Com isso, a Corte foi obrigada a nomear a Defensoria Pública da União para representá-lo — o que é raro para um parlamentar com recursos.
Esse silêncio tem sido interpretado como:
- estratégia política, tentando alimentar a narrativa de perseguição;
- fuga deliberada da responsabilização, para ganhar tempo;
- postura calculada para usar eventual condenação como instrumento de mobilização eleitoral em 2026.
A consequência direta é que Eduardo pode ser julgado à revelia, perdendo o direito de participar ativamente da própria defesa.
O papel do STF na crise institucional
O julgamento do caso tem enorme impacto político. A possível transformação de Eduardo Bolsonaro em réu representa uma mensagem clara:
nenhum deputado, mesmo da cúpula bolsonarista, está acima da lei.
Ao mesmo tempo, abre uma nova frente de conflito entre:
- o Judiciário, que reforça sua autonomia;
- o Legislativo, onde a ala bolsonarista tenta manipular narrativas;
- e parte da opinião pública, que ainda está polarizada desde 2018.
Uma condenação futura pode afetar direitos políticos, inelegibilidade e até mesmo a permanência dele no cargo.
Efeitos para a eleição de 2026
Eduardo Bolsonaro é visto como um quadro estratégico do bolsonarismo para o pleito de 2026.
Se virar réu ou se aproximar de condenação, os efeitos podem incluir:
- desgaste eleitoral dentro da extrema-direita;
- fortalecimento da tese de que o bolsonarismo está associado à criminalidade política;
- uso da condição de investigado para radicalizar sua base e tensionar as instituições;
- enfraquecimento da imagem de Jair Bolsonaro como liderança ainda relevante na direita.
O processo no STF se tornou, portanto, parte central do tabuleiro político de 2025 e 2026.
O simbolismo do caso para a democracia brasileira
O caso Eduardo Bolsonaro ganha grande relevância porque sintetiza o choque que o Brasil enfrenta desde 2019:
O país precisa provar que suas instituições conseguem resistir, responsabilizar e punir quem viola a democracia — mesmo quando são agentes poderosos do Estado.

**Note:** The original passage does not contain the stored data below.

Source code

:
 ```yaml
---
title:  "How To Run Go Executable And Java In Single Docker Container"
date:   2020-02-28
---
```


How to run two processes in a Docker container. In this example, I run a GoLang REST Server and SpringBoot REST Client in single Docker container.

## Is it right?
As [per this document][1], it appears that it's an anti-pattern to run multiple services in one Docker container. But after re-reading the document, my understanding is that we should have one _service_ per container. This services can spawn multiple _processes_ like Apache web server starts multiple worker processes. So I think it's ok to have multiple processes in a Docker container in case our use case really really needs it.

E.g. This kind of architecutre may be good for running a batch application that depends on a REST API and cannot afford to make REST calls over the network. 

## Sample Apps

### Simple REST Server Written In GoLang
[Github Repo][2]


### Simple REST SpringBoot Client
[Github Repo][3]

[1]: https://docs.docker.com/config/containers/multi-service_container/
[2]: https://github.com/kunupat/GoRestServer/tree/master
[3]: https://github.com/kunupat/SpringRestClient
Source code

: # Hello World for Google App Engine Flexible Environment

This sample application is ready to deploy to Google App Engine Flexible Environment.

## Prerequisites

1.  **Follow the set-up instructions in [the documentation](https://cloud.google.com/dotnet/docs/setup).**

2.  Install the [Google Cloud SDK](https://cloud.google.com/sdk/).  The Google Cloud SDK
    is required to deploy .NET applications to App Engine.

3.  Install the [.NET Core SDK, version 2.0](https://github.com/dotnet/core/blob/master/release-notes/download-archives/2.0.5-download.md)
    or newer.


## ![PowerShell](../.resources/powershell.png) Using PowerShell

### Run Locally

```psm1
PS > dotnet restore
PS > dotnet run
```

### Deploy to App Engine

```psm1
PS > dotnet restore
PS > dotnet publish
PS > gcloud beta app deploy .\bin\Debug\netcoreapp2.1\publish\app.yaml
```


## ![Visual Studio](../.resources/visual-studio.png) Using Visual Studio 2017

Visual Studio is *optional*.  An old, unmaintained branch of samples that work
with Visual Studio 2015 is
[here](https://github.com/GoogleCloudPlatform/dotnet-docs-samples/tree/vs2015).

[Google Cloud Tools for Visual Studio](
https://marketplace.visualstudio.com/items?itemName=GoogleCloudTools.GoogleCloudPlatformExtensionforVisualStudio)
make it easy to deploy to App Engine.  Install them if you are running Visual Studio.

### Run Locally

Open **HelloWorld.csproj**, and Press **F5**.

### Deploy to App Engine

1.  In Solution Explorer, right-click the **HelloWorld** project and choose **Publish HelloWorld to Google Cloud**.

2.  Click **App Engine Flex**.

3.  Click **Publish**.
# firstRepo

O STF, mais uma vez, virou a última trincheira institucional diante de:
- ataques à Constituição,
- campanhas de desinformação,
- pressões internas e externas,
- e tentativas de desestabilização coordenada.
Se o tribunal demonstrar firmeza e transparência, o julgamento pode marcar um ponto de virada na responsabilização do bolsonarismo.
O que esperar agora
A tendência é que o STF:
- aceite a denúncia,
- torne Eduardo Bolsonaro réu,
- e dê início à fase de instrução da ação penal.
Neste cenário, o deputado enfrentaria um dos processos mais graves entre todos os aliados de Bolsonaro.
Enquanto isso, na vida política, Eduardo continuará tentando usar o palco público para transformar o processo em arma retórica.
A democracia brasileira, mais uma vez, está diante de um teste decisivo.